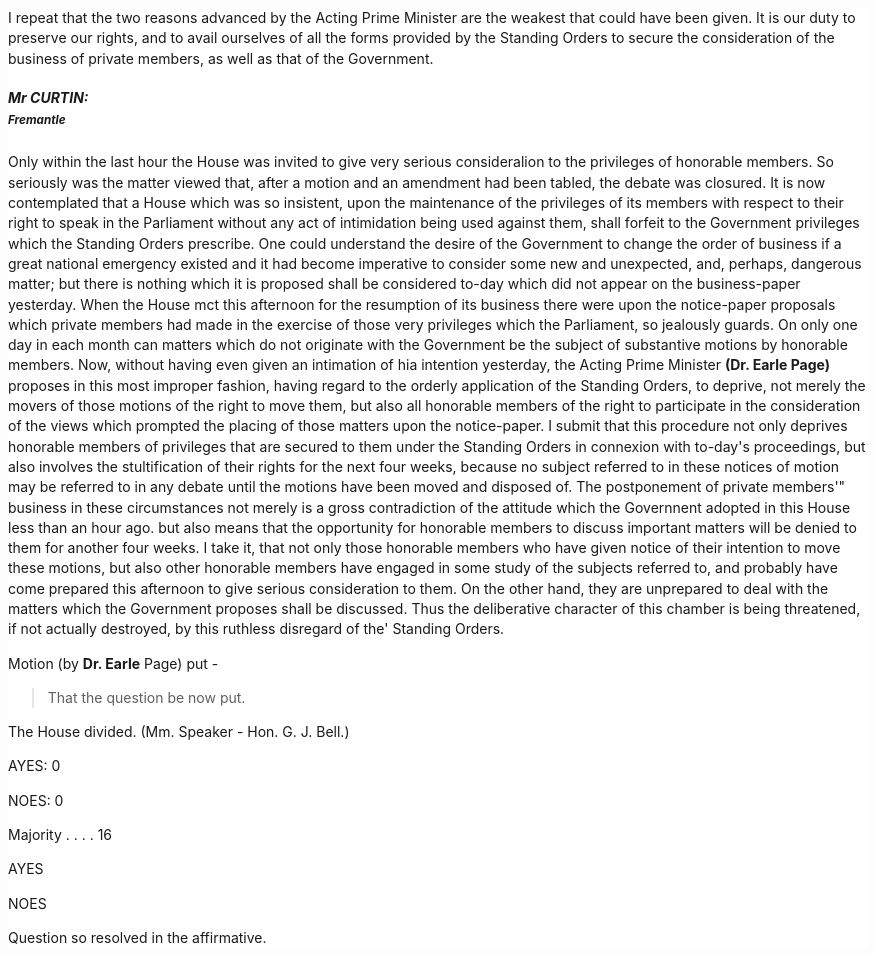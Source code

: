 I repeat that the two reasons advanced by the Acting Prime Minister are the weakest that could have been given. It is our duty to preserve our rights, and to avail ourselves of all the forms provided by the Standing Orders to secure the consideration of the business of private members, as well as that of the Government. 

##### Mr CURTIN:<br><small class="text-muted">Fremantle</small>

Only within the last hour the House was invited to give very serious consideralion to the privileges of honorable members. So seriously was the matter viewed that, after a motion and an amendment had been tabled, the debate was closured. It is now contemplated that a House which was so insistent, upon the maintenance of the privileges of its members with respect to their right to speak in the Parliament without any act of intimidation being used against them, shall forfeit to the Government privileges which the Standing Orders prescribe. One could understand the desire of the Government to change the order of business if a great national emergency existed and it had become imperative to consider some new and unexpected, and, perhaps, dangerous matter; but there is nothing which it is proposed shall be considered to-day which did not appear on the business-paper yesterday. When the House mct this afternoon for the resumption of its business there were upon the notice-paper proposals which private members had made in the exercise of those very privileges which the Parliament, so jealously guards. On only one day in each month can matters which do not originate with the Government be the subject of substantive motions by honorable members. Now, without having even given an intimation of hia intention yesterday, the Acting Prime Minister  **(Dr. Earle Page)**  proposes in this most improper fashion, having regard to the orderly application of the Standing Orders, to deprive, not merely the movers of those motions of the right to move them, but also all honorable members of the right to participate in the consideration of the views which prompted the placing of those matters upon the notice-paper. I submit that this procedure not only deprives honorable members of privileges that are secured to them under the Standing Orders in connexion with to-day's proceedings, but also involves the stultification of their rights for the next four weeks, because no subject referred to in these notices of motion may be referred to in any debate until the motions have been moved and disposed of. The postponement of private members'" business in these circumstances not merely is a gross contradiction of the attitude which the Governnent adopted in this House less than an hour ago. but also means that the opportunity for honorable members to discuss important matters will be denied to them for another four weeks. I take it, that not only those honorable members who have given notice of their intention to move these motions, but also other honorable members have engaged in some study of the subjects referred to, and probably have come prepared this afternoon to give serious consideration to them. On the other hand, they are unprepared to deal with the matters which the Government proposes shall be discussed. Thus the deliberative character of this chamber is being threatened, if not actually destroyed, by this ruthless disregard of the' Standing Orders. 

Motion (by  **Dr. Earle**  Page) put - 

  >That the  question  be now put. 

The House divided. (Mm. Speaker - Hon. G. J. Bell.)

AYES: 0

NOES: 0

Majority . .  . . 16 

AYES

NOES

Question so resolved in the affirmative.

_____

INSTRUCTIONS FOR THE TASK: Your copy should match every record exactly and contain no pictures.

OUTPUT OF THE EXERCISE:
Source code

: I repeat that the two reasons advanced by the Acting Prime Minister are the weakest that could have been given. It is our duty to preserve our rights, and to avail ourselves of all the forms provided by the Standing Orders to secure the consideration of the business of private members, as well as that of the Government. 

##### Mr CURTIN:<br><small class="text-muted">Fremantle</small>

Only within the last hour the House was invited to give very serious consideralion to the privileges of honorable members. So seriously was the matter viewed that, after a motion and an amendment had been tabled, the debate was closured. It is now contemplated that a House which was so insistent, upon the maintenance of the privileges of its members with respect to their right to speak in the Parliament without any act of intimidation being used against them, shall forfeit to the Government privileges which the Standing Orders prescribe. One could understand the desire of the Government to change the order of business if a great national emergency existed and it had become imperative to consider some new and unexpected, and, perhaps, dangerous matter; but there is nothing which it is proposed shall be considered to-day which did not appear on the business-paper yesterday. When the House mct this afternoon for the resumption of its business there were upon the notice-paper proposals which private members had made in the exercise of those very privileges which the Parliament, so jealously guards. On only one day in each month can matters which do not originate with the Government be the subject of substantive motions by honorable members. Now, without having even given an intimation of hia intention yesterday, the Acting Prime Minister  **(Dr. Earle Page)**  proposes in this most improper fashion, having regard to the orderly application of the Standing Orders, to deprive, not merely the movers of those motions of the right to move them, but also all honorable members of the right to participate in the consideration of the views which prompted the placing of those matters upon the notice-paper. I submit that this procedure not only deprives honorable members of privileges that are secured to them under the Standing Orders in connexion with to-day's proceedings, but also involves the stultification of their rights for the next four weeks, because no subject referred to in these notices of motion may be referred to in any debate until the motions have been moved and disposed of. The postponement of private members'" business in these circumstances not merely is a gross contradiction of the attitude which the Governnent adopted in this House less than an hour ago. but also means that the opportunity for honorable members to discuss important matters will be denied to them for another four weeks. I take it, that not only those honorable members who have given notice of their intention to move these motions, but also other honorable members have engaged in some study of the subjects referred to, and probably have come prepared this afternoon to give serious consideration to them. On the other hand, they are unprepared to deal with the matters which the Government proposes shall be discussed. Thus the deliberative character of this chamber is being threatened, if not actually destroyed, by this ruthless disregard of the' Standing Orders. 

Motion (by  **Dr. Earle**  Page) put - 

  >That the  question  be now put. 

The House divided. (Mm. Speaker - Hon. G. J. Bell.)

AYES: 0

NOES: 0

Majority . .  . . 16 

AYES

NOES

Question so resolved in the affirmative.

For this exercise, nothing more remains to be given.